Em relação às inspeções no sistema prisional, o trabalho foi conduzido pelos seguintes juízes: Luis Geraldo Sant’Ana Lanfredi (TJSP/DMF/CNJ), Antônio Maria Patiño Zorz (TJSP), Fernando Pessôa da Silveira Mello (STM), Jayme Garcia Dos Santos Junior (TJSP), Jeremias de Cássio Carneiro de Melo (TJPB), Josias Martins de Almeida Junior (TJSP), Leandro Eburneo Laposta (TJSP), Marcelo Silva Moreira (TJMA), Philippe Guimarães Padilha Vilar (TJPB), Rogerio Alcazar (TJSP) e pela assessoria do Departamento de Monitoramento e Fiscalização do Sistema Carcerário e do Sistema de Execução de Medidas Socioeducativas, representada pela Diretora Executiva Natália Albuquerque Dino, pelas Defensoras Públicas Mariana Py Muniz e Caroline Xavier Tassara, pela analista do Ministério Público da União Nayara Teixeira Magalhães, juntamente com os coordenadores do Programa Fazendo Justiça Valdirene Daufemback, Pollyanna Bezerra Lima Alves, Fernanda Machado Givisiez e Rafael Barreto Souza.

Para o juiz Antônio Patiño, o trabalho conjunto desenvolvido por magistrados de todo o país traz ganhos diversos. “Fica evidente que há uma unidade de resposta do judiciário nacional quanto a desafios que são comuns, no sentido de qualificar a prestação jurisdicional no campo da justiça criminal e de execução penal, mas também saímos com um ganho importante para incidirmos em nossas próprias realidades”.

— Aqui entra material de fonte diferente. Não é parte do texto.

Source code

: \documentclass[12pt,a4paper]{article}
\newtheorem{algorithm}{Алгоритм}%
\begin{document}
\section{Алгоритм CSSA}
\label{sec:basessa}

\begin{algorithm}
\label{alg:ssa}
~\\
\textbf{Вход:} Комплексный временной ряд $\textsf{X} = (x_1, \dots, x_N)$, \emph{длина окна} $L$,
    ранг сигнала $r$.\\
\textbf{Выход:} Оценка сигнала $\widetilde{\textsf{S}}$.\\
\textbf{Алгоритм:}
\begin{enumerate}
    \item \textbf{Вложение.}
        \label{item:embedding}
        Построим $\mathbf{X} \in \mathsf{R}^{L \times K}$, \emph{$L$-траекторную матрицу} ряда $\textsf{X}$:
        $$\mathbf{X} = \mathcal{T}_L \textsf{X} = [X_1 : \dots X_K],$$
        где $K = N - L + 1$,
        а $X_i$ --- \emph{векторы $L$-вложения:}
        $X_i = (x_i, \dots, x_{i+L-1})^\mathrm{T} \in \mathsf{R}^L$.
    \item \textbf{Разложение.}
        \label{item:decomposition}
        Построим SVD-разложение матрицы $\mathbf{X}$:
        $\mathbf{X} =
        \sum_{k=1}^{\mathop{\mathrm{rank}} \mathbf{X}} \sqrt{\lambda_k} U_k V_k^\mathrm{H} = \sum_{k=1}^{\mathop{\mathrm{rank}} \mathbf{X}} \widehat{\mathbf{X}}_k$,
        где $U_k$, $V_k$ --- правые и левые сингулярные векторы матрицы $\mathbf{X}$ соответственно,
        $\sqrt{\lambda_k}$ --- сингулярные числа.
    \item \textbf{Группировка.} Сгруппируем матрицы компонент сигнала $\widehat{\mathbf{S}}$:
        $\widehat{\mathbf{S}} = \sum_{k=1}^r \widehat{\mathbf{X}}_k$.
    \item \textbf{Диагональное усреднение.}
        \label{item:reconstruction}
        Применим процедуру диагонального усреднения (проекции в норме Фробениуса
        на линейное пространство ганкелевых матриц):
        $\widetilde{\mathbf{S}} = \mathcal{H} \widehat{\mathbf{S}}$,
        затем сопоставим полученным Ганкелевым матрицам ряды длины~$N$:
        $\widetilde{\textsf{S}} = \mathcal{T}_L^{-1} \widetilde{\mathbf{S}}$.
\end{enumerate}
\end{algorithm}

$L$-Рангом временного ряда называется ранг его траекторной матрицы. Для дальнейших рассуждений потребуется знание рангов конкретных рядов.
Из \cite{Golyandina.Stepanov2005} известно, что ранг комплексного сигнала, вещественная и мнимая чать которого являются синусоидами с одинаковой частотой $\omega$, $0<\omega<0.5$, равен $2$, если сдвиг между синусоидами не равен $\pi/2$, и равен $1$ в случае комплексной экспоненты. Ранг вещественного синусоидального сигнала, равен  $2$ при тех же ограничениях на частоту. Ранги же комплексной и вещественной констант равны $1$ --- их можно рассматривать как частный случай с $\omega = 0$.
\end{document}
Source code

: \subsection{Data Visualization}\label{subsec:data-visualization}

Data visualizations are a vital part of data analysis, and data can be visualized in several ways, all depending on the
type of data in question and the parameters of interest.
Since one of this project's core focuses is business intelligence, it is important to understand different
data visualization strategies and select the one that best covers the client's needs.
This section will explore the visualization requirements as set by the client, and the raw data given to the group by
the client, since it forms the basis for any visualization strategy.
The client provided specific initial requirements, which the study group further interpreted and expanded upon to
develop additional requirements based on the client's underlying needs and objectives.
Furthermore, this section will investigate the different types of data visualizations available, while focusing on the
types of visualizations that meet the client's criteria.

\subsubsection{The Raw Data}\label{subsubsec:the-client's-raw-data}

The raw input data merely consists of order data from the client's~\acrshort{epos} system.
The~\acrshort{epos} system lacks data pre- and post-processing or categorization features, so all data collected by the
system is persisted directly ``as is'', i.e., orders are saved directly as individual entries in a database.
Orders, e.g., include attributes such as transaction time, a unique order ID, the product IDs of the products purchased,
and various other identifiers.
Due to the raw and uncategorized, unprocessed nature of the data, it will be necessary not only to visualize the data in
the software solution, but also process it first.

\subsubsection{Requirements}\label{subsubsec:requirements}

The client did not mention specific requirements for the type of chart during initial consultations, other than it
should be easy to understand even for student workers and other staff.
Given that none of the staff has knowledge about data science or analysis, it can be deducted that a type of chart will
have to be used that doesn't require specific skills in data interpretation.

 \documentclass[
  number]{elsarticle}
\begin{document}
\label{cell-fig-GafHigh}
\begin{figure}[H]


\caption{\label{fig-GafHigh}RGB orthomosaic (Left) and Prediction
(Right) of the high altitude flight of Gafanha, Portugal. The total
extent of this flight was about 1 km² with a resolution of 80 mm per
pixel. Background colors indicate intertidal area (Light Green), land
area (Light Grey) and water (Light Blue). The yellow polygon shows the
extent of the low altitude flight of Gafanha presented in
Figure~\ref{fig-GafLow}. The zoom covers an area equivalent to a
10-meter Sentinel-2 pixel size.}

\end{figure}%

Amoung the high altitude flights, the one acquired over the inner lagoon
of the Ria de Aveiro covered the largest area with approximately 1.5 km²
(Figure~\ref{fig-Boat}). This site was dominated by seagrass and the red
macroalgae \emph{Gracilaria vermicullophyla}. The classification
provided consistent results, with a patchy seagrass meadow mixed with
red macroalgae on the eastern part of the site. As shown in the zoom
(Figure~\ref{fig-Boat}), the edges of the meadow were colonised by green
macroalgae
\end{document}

Coordenadora-geral do programa Fazendo Justiça, Valdirene Daufemback, destaca a customização das atividades no Ceará, com metodologia e instrumento adequados à realidade do estado. “Houve análise de ambientes e documentos, entrevistas com servidores e pessoas presas, oitiva de movimentos sociais e autoridades dos diferentes poderes, resultando em documento com importantes recomendações”. Em 2022, o Fazendo Justiça apoiará o CNJ com atividades voltadas ao fortalecimento de inspeções em todo o país. O monitoramento das recomendações será realizado pelo DMF e pela Corregedoria Nacional de Justiça.